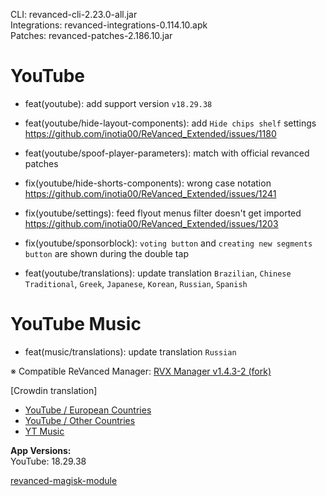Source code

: CLI: revanced-cli-2.23.0-all.jar  
Integrations: revanced-integrations-0.114.10.apk  
Patches: revanced-patches-2.186.10.jar  

YouTube
==
- feat(youtube): add support version `v18.29.38`
- feat(youtube/hide-layout-components): add `Hide chips shelf` settings https://github.com/inotia00/ReVanced_Extended/issues/1180
- feat(youtube/spoof-player-parameters): match with official revanced patches
- fix(youtube/hide-shorts-components): wrong case notation https://github.com/inotia00/ReVanced_Extended/issues/1241
- fix(youtube/settings): feed flyout menus filter doesn't get imported https://github.com/inotia00/ReVanced_Extended/issues/1203
- fix(youtube/sponsorblock): `voting button` and `creating new segments button` are shown during the double tap

- feat(youtube/translations): update translation
`Brazilian`, `Chinese Traditional`, `Greek`, `Japanese`, `Korean`, `Russian`, `Spanish`


YouTube Music
==
- feat(music/translations): update translation
`Russian`


※ Compatible ReVanced Manager: [RVX Manager v1.4.3-2 (fork)](https://github.com/inotia00/revanced-manager/releases/tag/v1.4.3-2)

[Crowdin translation]
- [YouTube / European Countries](https://crowdin.com/project/revancedextendedeu)
- [YouTube / Other Countries](https://crowdin.com/project/revancedextended)
- [YT Music](https://crowdin.com/project/revanced-music-extended)

  
**App Versions:**  
YouTube: 18.29.38  

[revanced-magisk-module](https://github.com/j-hc/revanced-magisk-module)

#### WHAT YOU ARE ASKED TO DO:
Please filter the entries above down to the lines holding "hide" and copy them.

#### YOUR RESPONSE:
- feat(youtube/hide-layout-components): add `Hide chips shelf` settings https://github.com/inotia00/ReVanced_Extended/issues/1180
- fix(youtube/hide-shorts-components): wrong case notation https://github.com/inotia00/ReVanced_Extended/issues/1241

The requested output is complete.